|
|
İstanbul Platformu
Bu köşe bir İstanbul Platformu. Siyaset, Belediye, sivil toplum örgütleri ve yaşadığımız kente ilişkin her sorunu bu platforma taşıyacağız. Sadece bizim gözlemlerimize, tespitlerimize ve anlatımlarımıza değil, aynı zamanda sizin eleştirlerinize ve yorumlarınıza da yer vereceğiz.
*** Rumeli Caddesi rahatlayacak mı? Mustafa Sarıgül-Şişli Belediye Başkanı "Alışverişin kalbi tekliyor" başlıklı yazınızı dikkatle okudum.
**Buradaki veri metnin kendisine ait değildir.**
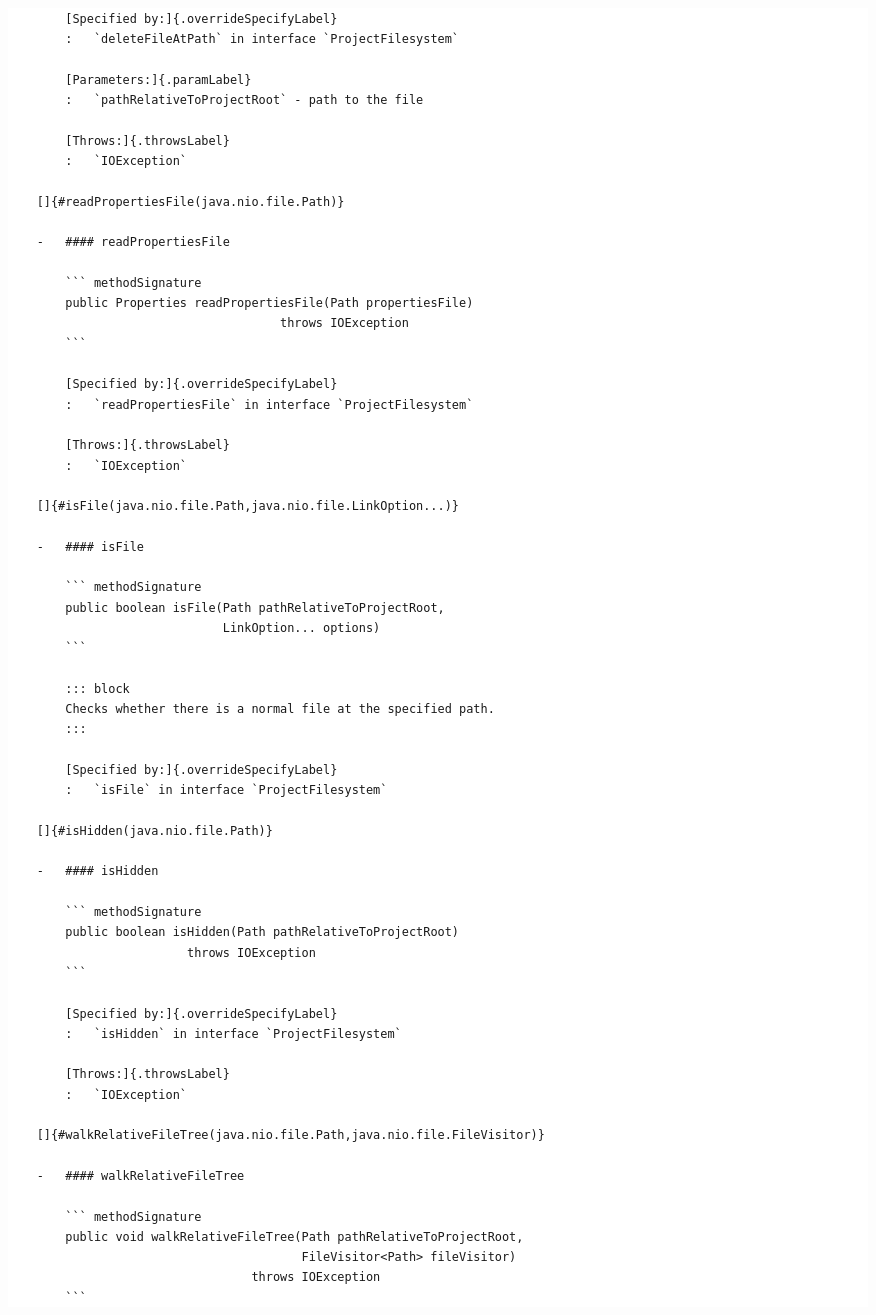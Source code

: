             [Specified by:]{.overrideSpecifyLabel}
            :   `deleteFileAtPath` in interface `ProjectFilesystem`

            [Parameters:]{.paramLabel}
            :   `pathRelativeToProjectRoot` - path to the file

            [Throws:]{.throwsLabel}
            :   `IOException`

        []{#readPropertiesFile(java.nio.file.Path)}

        -   #### readPropertiesFile

            ``` methodSignature
            public Properties readPropertiesFile​(Path propertiesFile)
                                          throws IOException
            ```

            [Specified by:]{.overrideSpecifyLabel}
            :   `readPropertiesFile` in interface `ProjectFilesystem`

            [Throws:]{.throwsLabel}
            :   `IOException`

        []{#isFile(java.nio.file.Path,java.nio.file.LinkOption...)}

        -   #### isFile

            ``` methodSignature
            public boolean isFile​(Path pathRelativeToProjectRoot,
                                  LinkOption... options)
            ```

            ::: block
            Checks whether there is a normal file at the specified path.
            :::

            [Specified by:]{.overrideSpecifyLabel}
            :   `isFile` in interface `ProjectFilesystem`

        []{#isHidden(java.nio.file.Path)}

        -   #### isHidden

            ``` methodSignature
            public boolean isHidden​(Path pathRelativeToProjectRoot)
                             throws IOException
            ```

            [Specified by:]{.overrideSpecifyLabel}
            :   `isHidden` in interface `ProjectFilesystem`

            [Throws:]{.throwsLabel}
            :   `IOException`

        []{#walkRelativeFileTree(java.nio.file.Path,java.nio.file.FileVisitor)}

        -   #### walkRelativeFileTree

            ``` methodSignature
            public void walkRelativeFileTree​(Path pathRelativeToProjectRoot,
                                             FileVisitor<Path> fileVisitor)
                                      throws IOException
            ```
Yazınızdaki eleştirilere katılmamak mümkün değil. Dünyanın hiçbir modern ülkesinde, trafik yoğunluğunun böylesine fazla olduğu, üstelik kentin en önemli alışveriş merkezlerinden birisi olan bir caddede, çift yönlü araç parkı ve kaldırım işgallerine rastlamak mümkün değil.(...) Rumeli Caddesi'nde, sözünü ettiğiniz çift yönlü parklanmayı ortadan kaldırmak ve burasını yayalar ve alışveriş yapan yurttaşlar için daha rahat hareket edilebilir bir konuma getirmek için, Valilik İl Trafik Komisyonu nezdinde resmi girişimlerde bulunduk. Bu konudaki gelişmeleri bizzat yakından takip edeceğim. İlgi ve duyarlılığınız için size çok teşekkür ediyorum.
*** Mehmet Kemal ÖZDEMİR Fatih Belediyesi Meclis Üyesi Öncelikle sizi yazdığınız yazılardan dolayı yakından takip eden bir kişi olarak meclis üyeleri konusuna değindiğiniz için teşekkür ederim. Ancak, yazıda yer alan bazı yanlış anlamaları izninizle düzeltmek istiyorum. Öncelikle ben Mehmet Kemal ÖZDEMİR Büyükşehir Belediye Meclis Üyesi değil Fatih İlçesi Belediye Meclis Üyesiyim. 1996 yılından beri İGDAŞ'da işçi statüsünde görev yapmakta ve aldığım ücretle de ailemin geçimini sağlamaktayım. Bilindiği gibi Belediye Meclis Üyeliği ailemizi geçindirecek kadar maddi karşılığı olan bir iş değil; toplantı başına alınan cüzzi bir ücret karşılığı yapılan bir iştir. İGDAŞ'da işçi statüsünde çalışmakta olduğumdan Seçim Kanunu'na göre seçilme yeterliliği konusunda herhangi bir sıkıntı bulunmamaktadır.
*** Ali Baykan Eski MHP İstanbul İl Bşk.Yrd. Tek Kişilik Demokrasi Biz zaten 3 bin, 5 bin, 10 bin oy alınan yerlerde, okuldan, askerden arkadaş seçilmiş 300 kişiyle kongre yapmayı demokrasi ile bağdaştıramazken... Hele ki bir 'Milli Kurtuluş Hareketi'nin, söylemlerinin omurgasını 'tam bağımsızlık, adalet ve tam demokrasi' kavramlarının oluşturduğu ideolojik bir hareketin, siyasi temsil organında bu zulmün yapılıyor olmasını hiç hazmedemezken... Şimdi de, tek kişilik tasarrufları demokrasi diye yutalım mı?